» **Brief**
The answer is a single number: the count of lines in the records below that contain the word "label".

Dataset extract: Begin

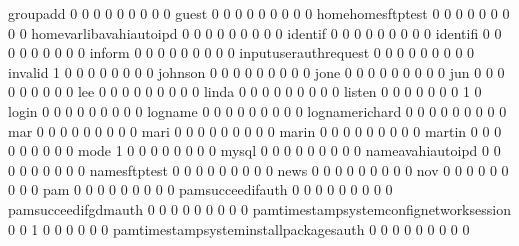 \documentclass[compress,8pt]{beamer}
\begin{document}
\begin{frame}
\begin{Schunk}
  groupadd                                   0   0   0   0   0   0   0   0   0
  guest                                      0   0   0   0   0   0   0   0   0
  homehomesftptest                           0   0   0   0   0   0   0   0   0
  homevarlibavahiautoipd                     0   0   0   0   0   0   0   0   0
  identif                                    0   0   0   0   0   0   0   0   0
  identifi                                   0   0   0   0   0   0   0   0   0
  inform                                     0   0   0   0   0   0   0   0   0
  inputuserauthrequest                       0   0   0   0   0   0   0   0   0
  invalid                                    1   0   0   0   0   0   0   0   0
  johnson                                    0   0   0   0   0   0   0   0   0
  jone                                       0   0   0   0   0   0   0   0   0
  jun                                        0   0   0   0   0   0   0   0   0
  lee                                        0   0   0   0   0   0   0   0   0
  linda                                      0   0   0   0   0   0   0   0   0
  listen                                     0   0   0   0   0   0   0   1   0
  login                                      0   0   0   0   0   0   0   0   0
  logname                                    0   0   0   0   0   0   0   0   0
  lognamerichard                             0   0   0   0   0   0   0   0   0
  mar                                        0   0   0   0   0   0   0   0   0
  mari                                       0   0   0   0   0   0   0   0   0
  marin                                      0   0   0   0   0   0   0   0   0
  martin                                     0   0   0   0   0   0   0   0   0
  mode                                       1   0   0   0   0   0   0   0   0
  mysql                                      0   0   0   0   0   0   0   0   0
  nameavahiautoipd                           0   0   0   0   0   0   0   0   0
  namesftptest                               0   0   0   0   0   0   0   0   0
  news                                       0   0   0   0   0   0   0   0   0
  nov                                        0   0   0   0   0   0   0   0   0
  pam                                        0   0   0   0   0   0   0   0   0
  pamsucceedifauth                           0   0   0   0   0   0   0   0   0
  pamsucceedifgdmauth                        0   0   0   0   0   0   0   0   0
  pamtimestampsystemconfignetworksession     0   0   1   0   0   0   0   0   0
  pamtimestampsysteminstallpackagesauth      0   0   0   0   0   0   0   0   0

\end{Schunk}
\end{frame}
\end{document}
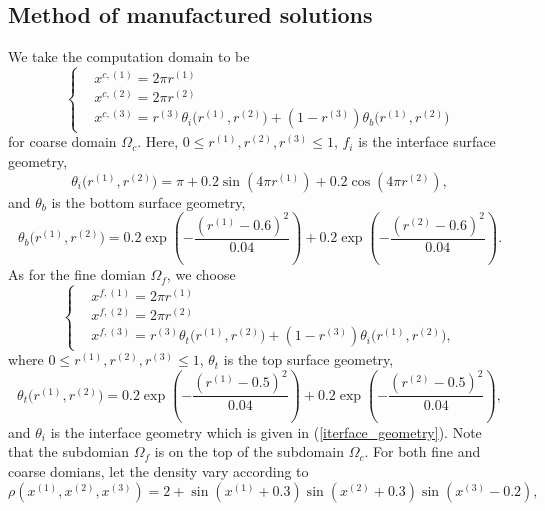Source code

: \documentclass[a4paper]{article}
\begin{document}
\subsection{Method of manufactured solutions}\label{manufactured_sol}
We take the computation domain to be 
\begin{equation}\label{coarse_domain_manufactured}
 \left\{
\begin{aligned}
& x^{c,(1)} = 2\pi r^{(1)}\\
& x^{c,(2)} = 2\pi r^{(2)}\\
& x^{c,(3)} = r^{(3)}\theta_i\big(r^{(1)},r^{(2)}\big) + (1-r^{(3)})\theta_b\big(r^{(1)},r^{(2)}\big)
\end{aligned}
\right.
\end{equation}
for coarse domain $\Omega_c$. Here, $0\leq r^{(1)}, r^{(2)}, r^{(3)}\leq 1$, $f_i$ is the interface surface geometry,
\begin{equation}\label{iterface_geometry}
\theta_i\big(r^{(1)},r^{(2)}\big) = \pi+0.2\sin(4\pi r^{(1)})+0.2\cos(4\pi r^{(2)}),
\end{equation}
and 
$\theta_b$ is the bottom surface geometry,
\begin{equation}\label{bottom_geometry}
\theta_b\big(r^{(1)},r^{(2)}\big) = 0.2\exp\left(-\frac{(r^{(1)}-0.6)^2}{0.04}\right)+0.2\exp\left(-\frac{(r^{(2)}-0.6)^2}{0.04}\right).
\end{equation}
As for the fine domian $\Omega_f$, we choose 
\begin{equation}\label{fine_domain_manufactured}
\left\{
\begin{aligned}
& x^{f,(1)} = 2\pi r^{(1)}\\
& x^{f,(2)} = 2\pi r^{(2)}\\
& x^{f,(3)} = r^{(3)}\theta_t\big(r^{(1)},r^{(2)}\big) + (1-r^{(3)})\theta_i\big(r^{(1)},r^{(2)}\big),
\end{aligned}
\right.
\end{equation}
where $0\leq r^{(1)}, r^{(2)}, r^{(3)}\leq 1$, $\theta_t$ is the top surface geometry,
\begin{equation}\label{top_geometry}
\theta_t\big(r^{(1)},r^{(2)}\big) = 0.2\exp\left(-\frac{(r^{(1)}-0.5)^2}{0.04}\right)+0.2\exp\left(-\frac{(r^{(2)}-0.5)^2}{0.04}\right),
\end{equation}
and $\theta_i$ is the interface geometry which is given in (\ref{iterface_geometry}). Note that the subdomian 
$\Omega_f$ is on the top of the subdomain $\Omega_c$. For both fine and coarse domians, let the density vary according to
\begin{equation}\label{density_function}
\rho(x^{(1)},x^{(2)},x^{(3)}) = 2 + \sin(x^{(1)}+0.3)\sin(x^{(2)}+0.3)\sin(x^{(3)}-0.2),
\end{equation}
\end{document}
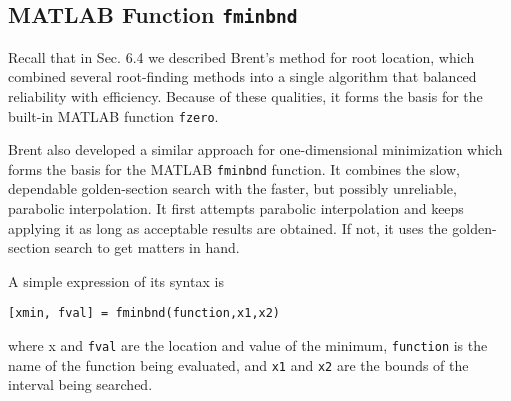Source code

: \documentclass[../main.tex]{subfiles}
\begin{document}

\subsection{MATLAB Function \texttt{fminbnd}}

\noindent Recall that in Sec. 6.4 we described Brent's method for root location, which combined several
root-finding methods into a single algorithm that balanced reliability with efficiency.
Because of these qualities, it forms the basis for the built-in MATLAB function \texttt{fzero}.

Brent also developed a similar approach for one-dimensional minimization which
forms the basis for the MATLAB \texttt{fminbnd} function. It combines the slow, dependable
golden-section search with the faster, but possibly unreliable, parabolic interpolation. It
first attempts parabolic interpolation and keeps applying it as long as acceptable results are
obtained. If not, it uses the golden-section search to get matters in hand.

A simple expression of its syntax is
\smallskip

\texttt{[xmin, fval] = fminbnd(function,x1,x2)}
\smallskip

\noindent where x and \texttt{fval} are the location and value of the minimum, \texttt{function} is the name of the
function being evaluated, and \texttt{x1} and \texttt{x2} are the bounds of the interval being searched.
\newpage
\end{document}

Dataset extract: End

» **Solution below**
7